With the introduction of self-administered web response in 2018, we removed most real-time consistency checks between items so we would not frustrate respondents as they completed the survey. However, post-collection processing included reviews and edits for consistency.

Post-collection processing started with preliminary edits. The goal of preliminary edits was to identify cases where the wrong building was interviewed, where the building should have been classified as out of scope, or where we needed to recontact the respondent to ask for more information. These edits included:

  • Flagging and investigating cases where the square footage category reported by the respondent differed by more than one size class from the size category used for sampling.
  • Flagging and investigating cases where the sampled address did not match the address reported in the interview to confirm that the correct building was interviewed.
  • Reviewing open-ended other specify responses to the building activity to make sure the building was eligible for CBECS.
  • Checking for interview comments that would suggest that the case was ineligible for CBECS.
  • Checking for critical data items that were left unanswered to determine whether the respondent should be recontacted.

We used resources such as mapping tools, targeted internet searches, and sample frame data to resolve data inconsistencies revealed during editing.
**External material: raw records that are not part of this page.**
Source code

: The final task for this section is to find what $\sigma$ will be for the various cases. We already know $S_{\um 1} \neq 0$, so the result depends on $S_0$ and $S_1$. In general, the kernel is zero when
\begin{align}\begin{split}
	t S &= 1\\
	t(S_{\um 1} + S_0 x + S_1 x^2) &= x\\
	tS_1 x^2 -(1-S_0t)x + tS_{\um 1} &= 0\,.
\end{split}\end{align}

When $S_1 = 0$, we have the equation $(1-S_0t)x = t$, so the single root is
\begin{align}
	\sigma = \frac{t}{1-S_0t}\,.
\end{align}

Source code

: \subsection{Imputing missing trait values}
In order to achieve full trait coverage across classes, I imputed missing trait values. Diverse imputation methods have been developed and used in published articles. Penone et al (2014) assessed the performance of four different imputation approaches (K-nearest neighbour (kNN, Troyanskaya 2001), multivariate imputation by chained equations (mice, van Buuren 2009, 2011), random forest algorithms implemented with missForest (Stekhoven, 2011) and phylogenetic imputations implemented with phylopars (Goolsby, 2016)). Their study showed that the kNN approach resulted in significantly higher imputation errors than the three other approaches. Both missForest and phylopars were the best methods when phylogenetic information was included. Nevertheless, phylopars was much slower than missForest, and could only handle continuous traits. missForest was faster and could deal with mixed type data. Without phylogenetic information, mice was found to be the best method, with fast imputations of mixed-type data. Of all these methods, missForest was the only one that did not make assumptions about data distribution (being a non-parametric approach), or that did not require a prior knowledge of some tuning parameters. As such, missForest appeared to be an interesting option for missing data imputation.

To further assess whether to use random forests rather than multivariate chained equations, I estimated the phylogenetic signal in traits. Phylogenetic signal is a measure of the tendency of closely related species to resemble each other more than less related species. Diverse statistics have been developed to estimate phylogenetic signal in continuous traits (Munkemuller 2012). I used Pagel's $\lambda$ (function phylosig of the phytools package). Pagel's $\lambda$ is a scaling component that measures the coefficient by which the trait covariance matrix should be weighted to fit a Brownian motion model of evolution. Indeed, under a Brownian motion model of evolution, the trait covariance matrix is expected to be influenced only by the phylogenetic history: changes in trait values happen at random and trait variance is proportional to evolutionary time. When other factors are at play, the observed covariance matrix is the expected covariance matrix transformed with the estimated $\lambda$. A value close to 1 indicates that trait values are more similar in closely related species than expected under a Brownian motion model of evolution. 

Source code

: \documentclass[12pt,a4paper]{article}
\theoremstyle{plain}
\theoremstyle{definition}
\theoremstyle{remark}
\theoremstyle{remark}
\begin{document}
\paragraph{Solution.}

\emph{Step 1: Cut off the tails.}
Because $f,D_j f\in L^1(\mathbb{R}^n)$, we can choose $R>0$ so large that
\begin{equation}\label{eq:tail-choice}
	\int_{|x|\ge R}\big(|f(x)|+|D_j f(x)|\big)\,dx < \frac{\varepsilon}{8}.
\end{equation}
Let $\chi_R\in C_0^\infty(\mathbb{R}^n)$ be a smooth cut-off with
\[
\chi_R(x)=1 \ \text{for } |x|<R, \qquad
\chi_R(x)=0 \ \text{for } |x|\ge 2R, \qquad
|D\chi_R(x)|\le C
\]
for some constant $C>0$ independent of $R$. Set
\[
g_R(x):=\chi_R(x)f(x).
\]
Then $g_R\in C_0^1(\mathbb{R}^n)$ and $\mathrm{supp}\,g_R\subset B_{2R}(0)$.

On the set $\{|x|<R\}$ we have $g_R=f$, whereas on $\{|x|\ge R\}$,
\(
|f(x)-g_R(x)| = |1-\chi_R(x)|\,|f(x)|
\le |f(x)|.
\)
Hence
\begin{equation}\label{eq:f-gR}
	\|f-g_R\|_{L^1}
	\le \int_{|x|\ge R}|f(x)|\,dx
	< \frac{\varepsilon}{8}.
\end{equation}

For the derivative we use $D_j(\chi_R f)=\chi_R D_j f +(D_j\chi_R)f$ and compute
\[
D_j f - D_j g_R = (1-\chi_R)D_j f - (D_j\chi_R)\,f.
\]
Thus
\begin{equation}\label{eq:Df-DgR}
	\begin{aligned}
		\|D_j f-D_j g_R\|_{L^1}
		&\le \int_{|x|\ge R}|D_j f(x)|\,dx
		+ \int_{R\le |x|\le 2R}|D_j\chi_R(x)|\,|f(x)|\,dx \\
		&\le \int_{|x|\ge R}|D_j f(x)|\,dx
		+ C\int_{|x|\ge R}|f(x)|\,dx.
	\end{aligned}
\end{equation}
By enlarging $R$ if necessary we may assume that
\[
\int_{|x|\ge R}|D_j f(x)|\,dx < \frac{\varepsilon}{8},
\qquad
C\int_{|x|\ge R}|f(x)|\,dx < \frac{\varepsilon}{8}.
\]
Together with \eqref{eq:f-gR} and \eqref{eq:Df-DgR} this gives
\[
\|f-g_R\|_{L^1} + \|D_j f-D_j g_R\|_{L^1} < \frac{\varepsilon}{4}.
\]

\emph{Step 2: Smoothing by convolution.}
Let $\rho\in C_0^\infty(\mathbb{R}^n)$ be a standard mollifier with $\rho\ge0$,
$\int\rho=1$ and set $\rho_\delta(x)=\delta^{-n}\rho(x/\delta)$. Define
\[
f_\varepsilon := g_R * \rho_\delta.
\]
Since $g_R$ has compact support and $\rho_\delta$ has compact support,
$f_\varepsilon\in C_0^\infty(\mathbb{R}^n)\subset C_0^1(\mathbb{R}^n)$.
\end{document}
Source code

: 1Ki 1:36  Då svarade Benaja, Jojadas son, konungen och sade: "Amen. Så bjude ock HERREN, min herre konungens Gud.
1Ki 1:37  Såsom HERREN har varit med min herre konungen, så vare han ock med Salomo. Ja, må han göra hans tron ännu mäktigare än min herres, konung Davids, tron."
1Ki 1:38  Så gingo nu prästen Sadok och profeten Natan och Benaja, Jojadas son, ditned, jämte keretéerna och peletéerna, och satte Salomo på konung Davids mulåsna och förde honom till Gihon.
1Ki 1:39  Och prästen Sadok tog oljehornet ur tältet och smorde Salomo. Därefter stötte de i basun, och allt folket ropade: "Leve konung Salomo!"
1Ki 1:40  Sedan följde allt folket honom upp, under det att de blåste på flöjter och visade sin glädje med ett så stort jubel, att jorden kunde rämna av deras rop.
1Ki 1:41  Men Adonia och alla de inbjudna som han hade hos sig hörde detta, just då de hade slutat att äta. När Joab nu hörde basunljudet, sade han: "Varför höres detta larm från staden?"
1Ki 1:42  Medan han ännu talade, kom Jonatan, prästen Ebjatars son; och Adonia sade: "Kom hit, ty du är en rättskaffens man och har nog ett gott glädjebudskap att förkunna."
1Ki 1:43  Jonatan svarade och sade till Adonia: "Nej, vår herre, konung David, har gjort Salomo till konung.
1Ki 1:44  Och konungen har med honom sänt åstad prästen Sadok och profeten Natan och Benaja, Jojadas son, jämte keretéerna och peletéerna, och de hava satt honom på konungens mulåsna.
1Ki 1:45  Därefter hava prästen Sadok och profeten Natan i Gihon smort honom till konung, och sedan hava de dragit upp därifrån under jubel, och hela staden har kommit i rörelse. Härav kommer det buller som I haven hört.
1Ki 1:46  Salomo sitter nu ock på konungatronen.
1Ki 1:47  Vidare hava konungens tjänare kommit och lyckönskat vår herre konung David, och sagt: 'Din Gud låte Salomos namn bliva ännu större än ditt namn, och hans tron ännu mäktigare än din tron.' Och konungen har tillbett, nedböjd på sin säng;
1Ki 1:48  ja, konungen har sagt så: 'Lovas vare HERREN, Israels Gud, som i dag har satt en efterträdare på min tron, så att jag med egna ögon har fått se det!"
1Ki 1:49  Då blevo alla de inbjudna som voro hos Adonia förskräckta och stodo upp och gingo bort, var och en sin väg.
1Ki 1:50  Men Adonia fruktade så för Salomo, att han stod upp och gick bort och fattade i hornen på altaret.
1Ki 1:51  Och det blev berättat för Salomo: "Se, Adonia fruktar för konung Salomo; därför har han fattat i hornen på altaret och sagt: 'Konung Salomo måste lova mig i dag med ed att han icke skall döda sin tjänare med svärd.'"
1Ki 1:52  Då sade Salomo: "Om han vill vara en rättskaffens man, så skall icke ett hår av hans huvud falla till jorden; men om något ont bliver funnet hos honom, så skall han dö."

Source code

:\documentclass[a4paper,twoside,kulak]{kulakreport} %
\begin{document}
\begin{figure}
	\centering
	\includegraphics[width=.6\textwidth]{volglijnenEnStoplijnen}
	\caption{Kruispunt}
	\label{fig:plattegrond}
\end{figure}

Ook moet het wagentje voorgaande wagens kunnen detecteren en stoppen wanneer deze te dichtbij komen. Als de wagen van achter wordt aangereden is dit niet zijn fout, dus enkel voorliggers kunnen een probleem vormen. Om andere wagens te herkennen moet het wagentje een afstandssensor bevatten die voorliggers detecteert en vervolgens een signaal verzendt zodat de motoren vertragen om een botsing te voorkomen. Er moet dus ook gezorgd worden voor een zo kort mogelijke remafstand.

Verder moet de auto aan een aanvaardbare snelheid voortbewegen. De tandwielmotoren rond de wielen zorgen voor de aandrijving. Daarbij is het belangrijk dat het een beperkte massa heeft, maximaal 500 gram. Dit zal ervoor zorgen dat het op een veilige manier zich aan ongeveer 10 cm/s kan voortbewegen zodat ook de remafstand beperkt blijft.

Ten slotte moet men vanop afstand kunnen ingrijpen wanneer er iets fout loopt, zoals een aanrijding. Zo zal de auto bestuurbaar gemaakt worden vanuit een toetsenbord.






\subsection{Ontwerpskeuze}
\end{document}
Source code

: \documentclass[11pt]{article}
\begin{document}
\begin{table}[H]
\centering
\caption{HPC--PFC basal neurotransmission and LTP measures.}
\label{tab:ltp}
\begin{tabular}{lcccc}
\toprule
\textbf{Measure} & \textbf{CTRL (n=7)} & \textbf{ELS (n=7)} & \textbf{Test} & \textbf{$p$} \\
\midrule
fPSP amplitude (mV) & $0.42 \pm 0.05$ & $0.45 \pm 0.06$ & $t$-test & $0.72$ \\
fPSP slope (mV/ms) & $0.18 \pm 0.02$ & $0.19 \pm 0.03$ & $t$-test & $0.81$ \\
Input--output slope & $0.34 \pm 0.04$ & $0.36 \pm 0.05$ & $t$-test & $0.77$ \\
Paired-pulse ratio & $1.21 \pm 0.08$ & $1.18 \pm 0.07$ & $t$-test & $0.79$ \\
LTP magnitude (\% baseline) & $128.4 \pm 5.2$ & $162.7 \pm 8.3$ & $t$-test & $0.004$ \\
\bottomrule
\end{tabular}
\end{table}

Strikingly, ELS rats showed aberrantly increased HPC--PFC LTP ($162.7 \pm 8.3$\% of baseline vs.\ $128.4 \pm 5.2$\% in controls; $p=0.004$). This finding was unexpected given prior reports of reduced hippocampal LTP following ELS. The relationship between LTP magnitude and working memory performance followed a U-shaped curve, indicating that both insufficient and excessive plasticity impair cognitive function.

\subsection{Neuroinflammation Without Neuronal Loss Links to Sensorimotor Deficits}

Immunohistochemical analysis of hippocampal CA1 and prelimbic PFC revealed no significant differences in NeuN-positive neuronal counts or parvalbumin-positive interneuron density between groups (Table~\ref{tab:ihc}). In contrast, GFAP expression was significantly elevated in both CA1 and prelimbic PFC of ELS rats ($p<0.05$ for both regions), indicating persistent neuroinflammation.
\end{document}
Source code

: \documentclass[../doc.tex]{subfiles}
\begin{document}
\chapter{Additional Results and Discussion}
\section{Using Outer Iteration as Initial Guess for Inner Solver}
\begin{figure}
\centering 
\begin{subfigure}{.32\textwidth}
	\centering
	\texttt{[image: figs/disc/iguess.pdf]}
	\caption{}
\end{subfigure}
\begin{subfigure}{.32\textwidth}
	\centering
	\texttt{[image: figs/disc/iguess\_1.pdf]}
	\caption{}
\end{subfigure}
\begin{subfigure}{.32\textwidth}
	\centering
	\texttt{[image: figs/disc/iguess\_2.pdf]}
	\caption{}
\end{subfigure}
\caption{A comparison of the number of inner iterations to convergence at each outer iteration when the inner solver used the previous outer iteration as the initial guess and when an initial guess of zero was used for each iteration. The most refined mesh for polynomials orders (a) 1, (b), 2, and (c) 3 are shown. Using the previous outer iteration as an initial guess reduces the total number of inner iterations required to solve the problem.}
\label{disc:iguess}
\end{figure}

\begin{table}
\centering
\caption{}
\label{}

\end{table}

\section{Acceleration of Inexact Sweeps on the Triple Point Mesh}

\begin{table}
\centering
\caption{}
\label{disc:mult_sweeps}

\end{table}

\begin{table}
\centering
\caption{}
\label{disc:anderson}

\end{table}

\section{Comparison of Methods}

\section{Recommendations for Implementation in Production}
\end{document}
In a limited number of situations, we recontacted respondents to gather further information.

The next phase of editing involved case-by-case reviews. We ran more than 100 edit checks across all the cases. For example, we looked at:

  • Comparing the square footage of the building to the number of employees, and other measures of size reported, to determine if the ratios fell within expected parameters based on building activity. A high or low ratio might indicate a mistake with either of the values reported.
  • Consistency across questions, such as a situation where the building reports cooking but no food preparation or serving areas.
  • Coding open-ended responses, especially those that would affect skip patterns throughout the questionnaire, such as building activity.

Our editing team reviewed all the flagged values for each case that failed at least one of the edit checks, using rules that were developed to resolve them or adjudicating as a team if the situation did not fall into the set rules. Edits were often resolved by coding the variable as missing and flagging it for item imputation or with batch code to change cases programmatically.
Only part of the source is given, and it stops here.